22/03/2018
Open Society se posiciona em carta sobre o assassinato de Marielle Franco
Criada em 1993 e sediada em Nova York, Estados Unidos, a ONG Open Society Foundations manifestou-se sobre o assassinato da vereadora e ativista negra Marielle Franco, ocorrido no último dia 14 de março, no Rio de Janeiro. O mundo todo pede justiça!
Leia abaixo a íntegra (em inglês) do texto.
Marielle Franco Has Not Been Silenced – Marc Krupanski
On March 14, 2018, in the center of Brazil’s Rio de Janeiro, two gunmen in a car murdered Municipal Chamber Councilor Marielle Franco and her driver, Anderson Pedro Gomes. Unlike most of the city’s political leaders, Marielle came from Rio’s favelas. And many of the favelas’ millions of marginalized and mostly black residents saw her as their champion. For these people, and for Marielle’s allies in the human rights movement, her death is not simply a murder. It is an assassination.
Marielle was elected to Rio’s city government in 2016. She was labeled an “outsider,” and her victory that year was not only the second-largest in Rio, but the fifth-largest in all of Brazil. She was one of the precious few elected officials in Brazil who are black and female, and the only one in Rio’s city council. But above all else, Marielle was a fierce advocate for the people of Rio’s favelas, and a tireless campaigner for the empowerment of black women.
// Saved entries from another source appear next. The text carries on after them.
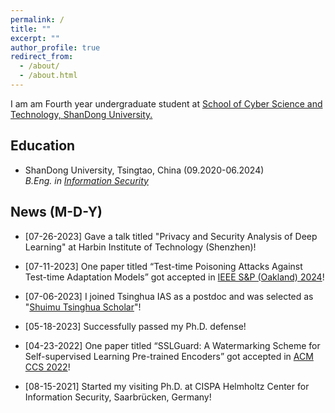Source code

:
 ```yaml
---
permalink: /
title: ""
excerpt: ""
author_profile: true
redirect_from: 
  - /about/
  - /about.html
---
```


I am am Fourth year undergraduate student at [School of Cyber Science and Technology, ShanDong University.](http://cst.qd.sdu.edu.cn
)



## Education

- ShanDong University, Tsingtao, China (09.2020-06.2024) \
  <i>B.Eng. in [Information Security](http://www.sdu.edu.cn)</i> 


## News (M-D-Y)

- [07-26-2023] Gave a talk titled "Privacy and Security Analysis of Deep Learning" at Harbin Institute of Technology (Shenzhen)!

- [07-11-2023] One paper titled “Test-time Poisoning Attacks Against Test-time Adaptation Models” got accepted in [IEEE S&P (Oakland) 2024](https://sp2024.ieee-security.org/index.html#)!

- [07-06-2023] I joined Tsinghua IAS as a postdoc and was selected as "[Shuimu Tsinghua Scholar](https://postdoctor.tsinghua.edu.cn/thu/index.htm)"!

- [05-18-2023] Successfully passed my Ph.D. defense!  

- [04-23-2022] One paper titled “SSLGuard: A Watermarking Scheme for Self-supervised Learning Pre-trained Encoders” got accepted in [ACM CCS 2022](https://www.sigsac.org/ccs/CCS2022/)!

- [08-15-2021] Started my visiting Ph.D. at CISPA Helmholtz Center for Information Security, Saarbrücken, Germany!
Her campaign slogan was “I am because we are,” and her story was more than hers alone. For those on whose behalf she fought, especially the thousands of people living in Rio’s favelas, Marielle gave representation that has long been denied. She was born in a favela and worked for the favelas—seeking an end to massive violence and economic and political marginalization they have long faced, and instead demand their rightful place in Rio and a life with justice, safety, health, and dignity. The night of her assassination, she had just left an event discussing the power of women to move change. When her killers fired nine times into her vehicle, they were not only trying to assassinate Marielle; they were trying to destroy everything she represented. And they wanted to do it using the same brutal violence that haunts so many of the favelas’ young, black, and poor inhabitants.
Marielle was born in the Complexo Maré, one of Rio’s largest favelas. Officially, Maré and other favelas were unrecognized by the government, leading community-based organizations such as Redes da Maré to lead a community-mapping initiative and force the government’s recognition. Like most other favelas, Maré has been marginalized—both politically and economically. Yet although the Brazilian government has tried to ignore Maré and the other favelas, the consequences of its devastating “war on drugs” have not. In fact, according to the Brazilian Forum on Public Security, some 61,158 people in Brazil were killed during 2016 alone—the highest such number ever recorded.
Unfortunately, leaders within Brazil’s political establishment seem not only inclined to stay the course, but to double-down. Brazil’s president, Michel Temer, signed a decree in February to put the military in control of public security in Rio, supposedly in response to reports of higher incidents of crime during Rio’s carnival celebrations. But members of Rio’s community contend that the real reason for the military handoff was election-year politics. They further worry that the measure is not only unconstitutional, but could lead to escalated conflict and abuse—the brunt of which would almost surely fall on already vulnerable populations in the favelas.
Marielle was one of those who voiced deep reservations (alongside, it should be noted, Brazil’s top military commander and the United Nations). She was a forceful critic of the plan’s failure to address the root causes of Rio’s ills, as well as the likelihood that its implementation would lead to further violence. Only two weeks before her murder, Marielle was appointed the rapporteur of a special commission, launched by Rio’s city council, to monitor the federal intervention and the militarization of public security.
Marielle stepped up because she understood how policies that overly emphasize aggressive, punitive measures can lead to even more violence. She also understood how these policies disproportionately affected the favelas’ poor and black residents. She was a vocal and prominent advocate against police abuse. Speaking about the police killing of Matheus Melo, a 23-year-old black man, for example, Marielle asked, “How many more must die for this war to end?” She was murdered the very next day.
While no arrests were made in the hours following Marielle’s death, her loss was immediately felt throughout Brazil. In Rio, thousands of people have taken to the streets to honor Marielle and demand justice for her killing. Demonstrations took place elsewhere in the world, too—in South America, the United States, Ireland, and Spain, among others. Numerous Rio-based NGOs and community groups, meanwhile, have committed to documenting the federal intervention, working to promote community safety, and ending the drug war.
Among those who knew her and shared her vision, the pain of Marielle’s death will long remain deeply felt. But as the immediate response to her murder has shown, Marielle’s story—and the dream of a better Rio and a better Brazil for the millions marginalized and harmed which she represented—cannot be so easily erased. She is with us still.